また、ただ列車が枕木を踏む音だけがその場を支配した。
▽▽
「ところで、あんなことをしているということは、つまり、キミは死後の世界への案内人なんだろう?キミは死というものをどう思っているんだい?いつからこんな事をしているのかは知らないけど、考えた事、あるかな?」
長い間続いた沈黙を突如破ってなされた蓮の問いかけ。
シキは落としていた視線を上げ、小さく首を傾げた。だが、それは答えに窮してではなく、どうしてそんなことを聞くのか、という類の困惑のニュアンスのものだった。証明するように、シキは答えを用意していたかのようにすぐ口を開いた。

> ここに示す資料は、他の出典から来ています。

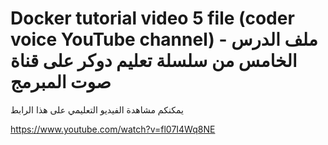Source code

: # Docker tutorial video 5 file (coder voice YouTube channel) - ملف الدرس الخامس من سلسلة تعليم دوكر على قناة صوت المبرمج

يمكنكم مشاهدة الفيديو التعليمي على هذا الرابط

https://www.youtube.com/watch?v=fl07I4Wq8NE

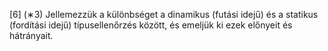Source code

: [6] (∗3) Jellemezzük a különbséget a dinamikus (futási idejű) és a statikus (fordítási idejű)
típusellenőrzés között, és emeljük ki ezek előnyeit és hátrányait.
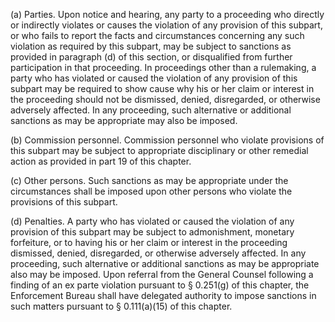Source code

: (a) Parties. Upon notice and hearing, any party to a proceeding who directly or indirectly violates or causes the violation of any provision of this subpart, or who fails to report the facts and circumstances concerning any such violation as required by this subpart, may be subject to sanctions as provided in paragraph (d) of this section, or disqualified from further participation in that proceeding. In proceedings other than a rulemaking, a party who has violated or caused the violation of any provision of this subpart may be required to show cause why his or her claim or interest in the proceeding should not be dismissed, denied, disregarded, or otherwise adversely affected. In any proceeding, such alternative or additional sanctions as may be appropriate may also be imposed.

(b) Commission personnel. Commission personnel who violate provisions of this subpart may be subject to appropriate disciplinary or other remedial action as provided in part 19 of this chapter.

(c) Other persons. Such sanctions as may be appropriate under the circumstances shall be imposed upon other persons who violate the provisions of this subpart.

(d) Penalties. A party who has violated or caused the violation of any provision of this subpart may be subject to admonishment, monetary forfeiture, or to having his or her claim or interest in the proceeding dismissed, denied, disregarded, or otherwise adversely affected. In any proceeding, such alternative or additional sanctions as may be appropriate also may be imposed. Upon referral from the General Counsel following a finding of an ex parte violation pursuant to § 0.251(g) of this chapter, the Enforcement Bureau shall have delegated authority to impose sanctions in such matters pursuant to § 0.111(a)(15) of this chapter.

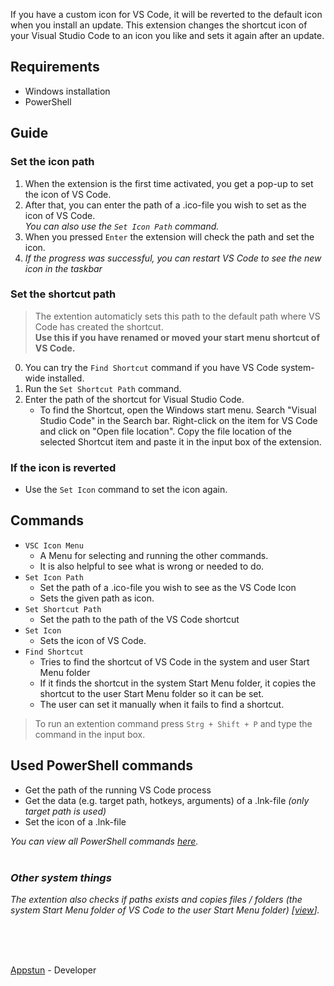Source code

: If you have a custom icon for VS Code, it will be reverted to the default icon when you install an update.
This extension changes the shortcut icon of your Visual Studio Code to an icon you like and sets it again after an update.

## Requirements

- Windows installation
- PowerShell

## Guide

### Set the icon path

1. When the extension is the first time activated, you get a pop-up to set the icon of VS Code.
2. After that, you can enter the path of a .ico-file you wish to set as the icon of VS Code.
  <br> _You can also use the `Set Icon Path` command._
3. When you pressed `Enter` the extension will check the path and set the icon.
4. _If the progress was successful, you can restart VS Code to see the new icon in the taskbar_

### Set the shortcut path

> The extention automaticly sets this path to the default path where VS Code has created the shortcut.
> <br> **Use this if you have renamed or moved your start menu shortcut of VS Code.**

0. You can try the `Find Shortcut` command if you have VS Code system-wide installed.
1. Run the `Set Shortcut Path` command.
2. Enter the path of the shortcut for Visual Studio Code.
   - To find the Shortcut, open the Windows start menu. Search "Visual Studio Code" in the Search bar. Right-click on the item for VS Code and click on "Open file location". Copy the file location of the selected Shortcut item and paste it in the input box of the extension.

### If the icon is reverted

- Use the `Set Icon` command to set the icon again.

## Commands

- `VSC Icon Menu`
  - A Menu for selecting and running the other commands.
  - It is also helpful to see what is wrong or needed to do.
- `Set Icon Path`
  - Set the path of a .ico-file you wish to see as the VS Code Icon
  - Sets the given path as icon.
- `Set Shortcut Path`
  - Set the path to the path of the VS Code shortcut
- `Set Icon`
  - Sets the icon of VS Code.
- `Find Shortcut`
  - Tries to find the shortcut of VS Code in the system and user Start Menu folder
  - If it finds the shortcut in the system Start Menu folder, it copies the shortcut to the user Start Menu folder so it can be set.
  - The user can set it manually when it fails to find a shortcut.

> To run an extention command press `Strg + Shift + P` and type the command in the input box.

## Used PowerShell commands

- Get the path of the running VS Code process
- Get the data (e.g. target path, hotkeys, arguments) of a .lnk-file _(only target path is used)_
- Set the icon of a .lnk-file

_You can view all PowerShell commands [here](https://github.com/Appstun/VSC-Icon/blob/main/src/powershell.ts)._
<br><br>

### _Other system things_ 
_The extention also checks if paths exists and copies files / folders (the system Start Menu folder of VS Code to the user Start Menu folder) [[view](https://github.com/Appstun/VSC-Icon/blob/main/src/FileManager.ts#L102C9-L106C71)]._

<br><br><br>

[Appstun](https://github.com/appstun) - Developer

「死は…この世の生けとし生けるもの全てに平等に訪れるもの。それだけです。そこに意味を見いだそうとするのは人間の業でしょうか。でも、そうした人間の為に、僕は存在します」
「キミは人間じゃないのかい?」
淡々とそれだけ語るシキに、蓮は更なる問いを突きつける。先ほどとは違い、シキは少しだけ迷うように玻璃の瞳を彷徨わせた。が、すぐに思い直すように蓮を然りと見つめて、ゆっくりと語り出す。

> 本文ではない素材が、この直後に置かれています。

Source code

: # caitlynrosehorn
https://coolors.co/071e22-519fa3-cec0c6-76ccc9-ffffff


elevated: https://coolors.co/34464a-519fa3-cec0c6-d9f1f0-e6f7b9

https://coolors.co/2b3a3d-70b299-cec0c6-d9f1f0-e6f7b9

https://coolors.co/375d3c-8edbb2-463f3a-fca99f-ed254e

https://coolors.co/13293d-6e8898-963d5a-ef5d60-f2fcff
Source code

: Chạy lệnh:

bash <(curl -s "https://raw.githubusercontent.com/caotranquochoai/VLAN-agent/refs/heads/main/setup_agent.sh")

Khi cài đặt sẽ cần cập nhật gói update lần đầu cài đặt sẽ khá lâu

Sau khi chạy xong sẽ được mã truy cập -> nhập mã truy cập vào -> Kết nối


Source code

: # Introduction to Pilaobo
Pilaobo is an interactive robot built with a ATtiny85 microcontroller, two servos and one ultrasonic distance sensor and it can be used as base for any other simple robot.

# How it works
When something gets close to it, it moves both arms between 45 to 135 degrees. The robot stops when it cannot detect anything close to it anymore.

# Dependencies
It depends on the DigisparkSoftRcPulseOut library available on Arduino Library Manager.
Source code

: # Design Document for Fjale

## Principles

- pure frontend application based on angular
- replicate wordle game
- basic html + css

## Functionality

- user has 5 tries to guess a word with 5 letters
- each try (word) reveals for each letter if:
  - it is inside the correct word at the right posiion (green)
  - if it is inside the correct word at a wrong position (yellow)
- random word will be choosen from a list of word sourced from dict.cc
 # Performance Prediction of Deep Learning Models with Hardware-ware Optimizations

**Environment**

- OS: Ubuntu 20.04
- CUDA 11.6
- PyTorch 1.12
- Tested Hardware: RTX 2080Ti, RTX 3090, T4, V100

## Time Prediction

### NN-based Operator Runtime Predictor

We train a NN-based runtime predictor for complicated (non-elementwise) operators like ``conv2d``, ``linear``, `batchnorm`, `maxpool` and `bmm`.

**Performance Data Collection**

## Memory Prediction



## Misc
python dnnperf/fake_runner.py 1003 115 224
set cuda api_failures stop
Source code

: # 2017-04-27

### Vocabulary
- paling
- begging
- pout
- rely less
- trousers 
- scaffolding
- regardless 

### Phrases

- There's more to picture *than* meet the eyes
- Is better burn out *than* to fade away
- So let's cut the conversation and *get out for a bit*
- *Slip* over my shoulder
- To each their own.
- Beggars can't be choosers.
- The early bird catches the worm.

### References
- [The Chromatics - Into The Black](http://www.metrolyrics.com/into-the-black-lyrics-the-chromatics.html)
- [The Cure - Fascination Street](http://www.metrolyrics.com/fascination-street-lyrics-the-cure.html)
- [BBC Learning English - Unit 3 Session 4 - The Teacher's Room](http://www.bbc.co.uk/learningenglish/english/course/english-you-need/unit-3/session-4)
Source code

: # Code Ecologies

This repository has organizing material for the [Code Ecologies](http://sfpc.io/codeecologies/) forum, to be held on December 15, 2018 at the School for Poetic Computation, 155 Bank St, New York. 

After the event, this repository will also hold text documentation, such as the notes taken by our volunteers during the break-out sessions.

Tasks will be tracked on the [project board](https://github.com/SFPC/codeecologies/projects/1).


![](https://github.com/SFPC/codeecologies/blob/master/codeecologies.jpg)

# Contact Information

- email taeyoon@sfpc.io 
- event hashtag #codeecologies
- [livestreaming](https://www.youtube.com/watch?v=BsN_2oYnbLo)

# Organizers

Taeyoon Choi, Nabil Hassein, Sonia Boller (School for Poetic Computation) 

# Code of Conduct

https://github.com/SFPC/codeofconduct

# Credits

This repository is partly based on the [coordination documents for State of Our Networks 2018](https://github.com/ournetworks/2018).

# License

「…剰りにも永く此処に居すぎました。もしかすると、僕も彷徨える魂の一つなのかも知れない。でも、剰りにも永く此処に居すぎたのです…。僕は此処で魂が迷わぬように導くことしか出来はしない…」
「つまり、それがキミの見出した死の意味、なのかな。なら、キミは人間だってことだ」
そう言い放った蓮に、シキは初めて驚いたような表情をしてみせた。
「そんなことを云われたのは…初めてです。自分の死に気付く人はごくたまに居ますが、皆、僕のことを『死神』と呼びました」
「死神か、それは詩的でとても素敵だね。でも、俺にはキミが人間に思えるよ」
「どうしてですか?」
「キミが死神なら…そんなふうにはならないんじゃないかな」
蓮がシキの指先を見る。それに釣られてシキも自分の指先を見た。…先ほど、蓮の罪悪感を取り込んだ部分だ。そこはほんのりとどす黒い色に変化していた。

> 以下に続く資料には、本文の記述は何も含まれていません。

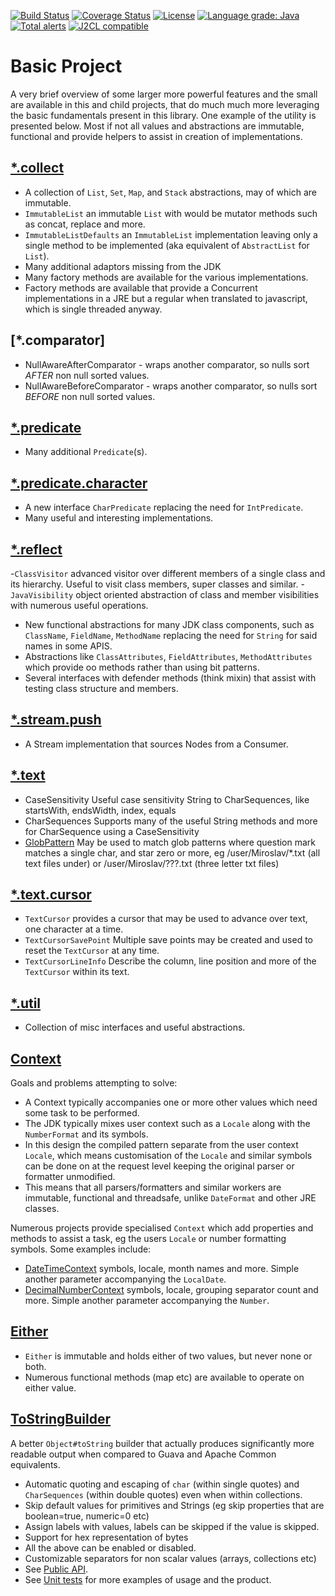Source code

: [![Build Status](https://github.com/mP1/walkingkooka/actions/workflows/build.yaml/badge.svg)](https://github.com/mP1/walkingkooka/actions/workflows/build.yaml/badge.svg)
[![Coverage Status](https://coveralls.io/repos/github/mP1/walkingkooka/badge.svg?branch=master)](https://coveralls.io/github/mP1/walkingkooka?branch=master)
[![License](https://img.shields.io/badge/License-Apache%202.0-blue.svg)](https://opensource.org/licenses/Apache-2.0)
[![Language grade: Java](https://img.shields.io/lgtm/grade/java/g/mP1/walkingkooka.svg?logo=lgtm&logoWidth=18)](https://lgtm.com/projects/g/mP1/walkingkooka/context:java)
[![Total alerts](https://img.shields.io/lgtm/alerts/g/mP1/walkingkooka.svg?logo=lgtm&logoWidth=18)](https://lgtm.com/projects/g/mP1/walkingkooka/alerts/)
[![J2CL compatible](https://img.shields.io/badge/J2CL-compatible-brightgreen.svg)](https://github.com/mP1/j2cl-central)



# Basic Project

A very brief overview of some larger more powerful features and the small are available in this and child projects, 
that do much much more leveraging the basic fundamentals present in this library. One example of the utility is presented
below. Most if not all values and abstractions are immutable, functional and provide helpers to assist in creation of implementations.


## [*.collect](https://github.com/mP1/walkingkooka/blob/master/src/main/java/walkingkooka/collect)

- A collection of `List`, `Set`, `Map`, and `Stack` abstractions, may of which are immutable.
- `ImmutableList` an immutable `List` with would be mutator methods such as concat, replace and more.
- `ImmutableListDefaults` an `ImmutableList` implementation leaving only a single method to be implemented (aka equivalent of `AbstractList` for `List`).
- Many additional adaptors missing from the JDK
- Many factory methods are available for the various implementations.
- Factory methods are available that provide a Concurrent implementations in a JRE but a regular when translated to javascript, which is single threaded anyway.

## [*.comparator]

- NullAwareAfterComparator - wraps another comparator, so nulls sort *AFTER* non null sorted values.
- NullAwareBeforeComparator - wraps another comparator, so nulls sort *BEFORE* non null sorted values.

## [*.predicate](https://github.com/mP1/walkingkooka/blob/master/src/main/java/walkingkooka/predicate)

- Many additional `Predicate`(s).



## [*.predicate.character](https://github.com/mP1/walkingkooka/blob/master/src/main/java/walkingkooka/predicate/character)

- A new interface `CharPredicate` replacing the need for `IntPredicate`.
- Many useful and interesting implementations.


## [*.reflect](https://github.com/mP1/walkingkooka/blob/master/src/main/java/walkingkooka/reflect)

-`ClassVisitor` advanced visitor over different members of a single class and its hierarchy. Useful to visit class members, super classes and similar.
-`JavaVisibility` object oriented abstraction of class and member visibilities with numerous useful operations.
- New functional abstractions for many JDK class components, such as `ClassName`, `FieldName`, `MethodName` replacing the need for `String` for said names in some APIS.
- Abstractions like `ClassAttributes`, `FieldAttributes`, `MethodAttributes` which provide oo methods rather than using bit patterns.
- Several interfaces with defender methods (think mixin) that assist with testing class structure and members.



## [*.stream.push](https://github.com/mP1/walkingkooka/blob/master/src/main/java/walkingkooka/stream/push)

- A Stream implementation that sources Nodes from a Consumer.



## [*.text](https://github.com/mP1/walkingkooka/blob/master/src/main/java/walkingkooka/text)

- CaseSensitivity Useful case sensitivity String to CharSequences, like startsWith, endsWidth, index, equals
- CharSequences Supports many of the useful String methods and more for CharSequence using a CaseSensitivity
- [GlobPattern](https://en.wikipedia.org/wiki/Glob_\(programming\)) May be used to match glob patterns where question mark matches a single char, and star zero or more, eg /user/Miroslav/*.txt (all text files under) or /user/Miroslav/???.txt (three letter txt files)



## [*.text.cursor](https://github.com/mP1/walkingkooka/blob/master/src/main/java/walkingkooka/text/cursor)

- `TextCursor` provides a cursor that may be used to advance over text, one character at a time. 
- `TextCursorSavePoint` Multiple save points may be created and used to reset the `TextCursor` at any time.
- `TextCursorLineInfo` Describe the column, line position and more of the `TextCursor` within its text.


## [*.util](https://github.com/mP1/walkingkooka/blob/master/src/main/java/walkingkooka/util)

- Collection of misc interfaces and useful abstractions.



## [Context](https://github.com/mP1/walkingkooka/tree/master/src/main/java/walkingkooka/Context.java)

Goals and problems attempting to solve:
- A Context typically accompanies one or more other values which need some task to be performed.
- The JDK typically mixes user context such as a `Locale` along with the `NumberFormat` and its symbols.
- In this design the compiled pattern separate from the user context `Locale`, which means customisation of the `Locale` and similar symbols can be done on at the request level keeping the original parser or formatter unmodified.
- This means that all parsers/formatters and similar workers are immutable, functional and threadsafe, unlike `DateFormat` and other JRE classes.

Numerous projects provide specialised `Context` which add properties and methods to assist a task, eg the users `Locale` or number formatting symbols. Some examples include:
- [DateTimeContext](https://github.com/mP1/walkingkooka-datetime/blob/master/src/main/java/walkingkooka/datetime/DateTimeContext.java) symbols, locale, month names and more. Simple another parameter accompanying the `LocalDate`.
- [DecimalNumberContext](https://github.com/mP1/walkingkooka-math/blob/master/src/main/java/walkingkooka/math/DecimalNumberContext.java) symbols, locale, grouping separator count and more. Simple another parameter accompanying the `Number`.



## [Either](https://github.com/mP1/walkingkooka/tree/master/src/main/java/walkingkooka/Either.java)

- `Either` is immutable and holds either of two values, but never none or both.
- Numerous functional methods (map etc) are available to operate on either value.



## [ToStringBuilder](https://github.com/mP1/walkingkooka/tree/master/src/main/java/walkingkooka/ToStringBuilder.java)

A better `Object#toString` builder that actually produces significantly more readable output when compared to Guava and Apache Common equivalents.

- Automatic quoting and escaping of `char` (within single quotes) and `CharSequences` (within double quotes) even when within collections.
- Skip default values for primitives and Strings (eg skip properties that are boolean=true, numeric=0 etc)
- Assign labels with values, labels can be skipped if the value is skipped.
- Support for hex representation of bytes
- All the above can be enabled or disabled.
- Customizable separators for non scalar values (arrays, collections etc)
- See [Public API](https://github.com/mP1/walkingkooka/blob/master/src/main/java/walkingkooka/ToStringBuilder.java).
- See [Unit tests](https://github.com/mP1/walkingkooka/tree/master/src/test/java/walkingkooka) for more examples of usage and the product.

「…他人の負の感情なんか取り込むからだ。俺のほんの少しの罪悪感でこれだから、死を恐れる人の果てしない恐怖感なんか取り込んだら、キミも相当苦しいはずだ」
「………………」
俯いて何も答えないシキに、蓮はふとため息をつく。
「キミがどうしてここに囚われてこんな仕事をしているのかは解らないし、立ち入るつもりもない。キミが人間でも死神でも、それとはまた別のものでも俺のこれからすることは変わらないからね。けど、キミが俺の思ったとおり人間なのなら、俺の気持ちも解ってもらえるかな、と思ったんだ。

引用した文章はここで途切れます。